Sebuah Celoteh di Ramadhan 1436 H



UNEXPECTED RAMADHAN
Kumpulan Kesalahanku

By Saara Ameer
Di sudut rumahku aku tersungkur tak berdaya, menangis seperti seorang anak kecil yang ditinggalkan orang tuanya.
“Aku merugi…aku merugi…ramadhan tiba”
******************************************************************************
Kesalahan Pertama
18 Juni 2015 bertepatan dengan 1 Ramadhan 1436  H tetap tak bisa memhentikan segala aktifitas duniaku. Ujian Akhir Semester, organisasi dan membantu penghasilan keluarga sebagai kewajiban seorang anak. Tak kusangka aku akan menjalani kehidupan yang penuh dengan kesibukan ini. Bukan sok sibuk, tapi aku hanya mengejar semua tugas sebagai tanggung jawab dari konsekuensi pilihan yang aku pilih. Yah…aku memutuskan untuk berorganisasi ketika aku sedang menjalani semester tigaku di kampus islam negeri di Jakarta. Namun, disini aku merasa sedang menjalani kehidupan sebenarnya, dimana aku belajar mengatur waktuku. Bangun di sepertiga malam menyiapkan keperluan kuliahku sampai jam 10 malam aku baru mengistirahatkan badanku.

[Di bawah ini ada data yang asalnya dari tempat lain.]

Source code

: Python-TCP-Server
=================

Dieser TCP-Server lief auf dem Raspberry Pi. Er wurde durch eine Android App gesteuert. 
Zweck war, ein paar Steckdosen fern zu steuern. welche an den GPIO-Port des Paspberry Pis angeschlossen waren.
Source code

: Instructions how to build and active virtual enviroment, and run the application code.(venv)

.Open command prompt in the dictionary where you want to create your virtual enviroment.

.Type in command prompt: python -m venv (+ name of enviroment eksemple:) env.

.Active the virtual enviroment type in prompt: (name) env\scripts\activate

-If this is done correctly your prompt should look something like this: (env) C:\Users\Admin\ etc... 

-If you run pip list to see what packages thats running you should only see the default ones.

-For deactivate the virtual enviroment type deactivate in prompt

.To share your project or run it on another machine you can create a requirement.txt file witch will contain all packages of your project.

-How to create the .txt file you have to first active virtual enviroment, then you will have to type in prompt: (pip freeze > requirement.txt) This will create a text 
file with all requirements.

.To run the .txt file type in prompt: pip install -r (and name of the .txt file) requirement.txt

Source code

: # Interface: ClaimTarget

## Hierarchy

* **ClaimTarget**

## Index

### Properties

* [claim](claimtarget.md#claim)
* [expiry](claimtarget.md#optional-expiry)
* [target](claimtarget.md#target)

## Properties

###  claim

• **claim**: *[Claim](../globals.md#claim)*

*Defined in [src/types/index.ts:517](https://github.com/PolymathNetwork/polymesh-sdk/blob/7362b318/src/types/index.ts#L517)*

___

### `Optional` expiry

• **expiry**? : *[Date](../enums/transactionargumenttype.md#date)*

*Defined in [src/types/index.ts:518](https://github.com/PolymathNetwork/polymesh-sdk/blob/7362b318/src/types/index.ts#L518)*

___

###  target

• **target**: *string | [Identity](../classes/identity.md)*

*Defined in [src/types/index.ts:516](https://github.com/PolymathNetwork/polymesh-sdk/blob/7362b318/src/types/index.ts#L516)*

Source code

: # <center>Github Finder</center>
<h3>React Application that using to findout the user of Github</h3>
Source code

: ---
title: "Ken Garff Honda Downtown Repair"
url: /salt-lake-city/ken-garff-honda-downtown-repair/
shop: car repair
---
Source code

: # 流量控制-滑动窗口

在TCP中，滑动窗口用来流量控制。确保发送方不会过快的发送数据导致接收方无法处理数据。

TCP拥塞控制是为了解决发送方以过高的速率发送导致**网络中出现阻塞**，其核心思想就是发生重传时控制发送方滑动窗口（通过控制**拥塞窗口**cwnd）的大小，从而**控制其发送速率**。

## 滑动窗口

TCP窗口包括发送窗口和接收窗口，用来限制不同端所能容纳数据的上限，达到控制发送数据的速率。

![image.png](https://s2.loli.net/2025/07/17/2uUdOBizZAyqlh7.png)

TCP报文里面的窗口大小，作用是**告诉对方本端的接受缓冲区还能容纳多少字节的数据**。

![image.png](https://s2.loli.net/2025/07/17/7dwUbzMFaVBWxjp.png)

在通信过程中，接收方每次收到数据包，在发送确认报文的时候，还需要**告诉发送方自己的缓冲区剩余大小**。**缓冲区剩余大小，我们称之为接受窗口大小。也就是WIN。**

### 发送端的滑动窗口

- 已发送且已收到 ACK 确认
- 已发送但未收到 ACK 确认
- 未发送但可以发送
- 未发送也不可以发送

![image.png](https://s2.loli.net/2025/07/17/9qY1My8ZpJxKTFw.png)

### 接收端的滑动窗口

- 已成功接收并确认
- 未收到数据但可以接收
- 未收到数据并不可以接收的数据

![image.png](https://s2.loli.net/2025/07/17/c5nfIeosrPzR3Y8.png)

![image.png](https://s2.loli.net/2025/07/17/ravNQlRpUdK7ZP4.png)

Aku tengok jadwalku bulan ini, akan ada banyak acara buka bersama dan santunan tentu saja di bulan yang mereka bilang, bulan penuh barakah ini. Jika banyak acara maka hal ini berbanding lurus dengan banyak pengeluaran. Aku menghitung-hitung jumlah sisa simpanan uang sakuku, cukup, toh ada banyak ta’jilan (bukaan menjelang maghrib) gratis yang disediakan di masjid pada bulan ramadhan.
“Sara…kamu ikut kan acara bakti sosial santunan ke panti jompo dan panti anak-anak berkebutuhan khusus?” tanya Ira.
Pertanyaan Ira membangunkanku dari lamunanku.
“iya…aku ikut” segera jawabku.
Aku segera menutup buku catatanku, mematikan laptop dan membereskan barang-barangku ke dalam tas ranselku. Aku beranjak pulang dari tempat yang kusebut kantor daripada tongkrongan, karena memang seperti ruangan yang kusinggahi sebelum kosanku ketika kelasku telah selesai.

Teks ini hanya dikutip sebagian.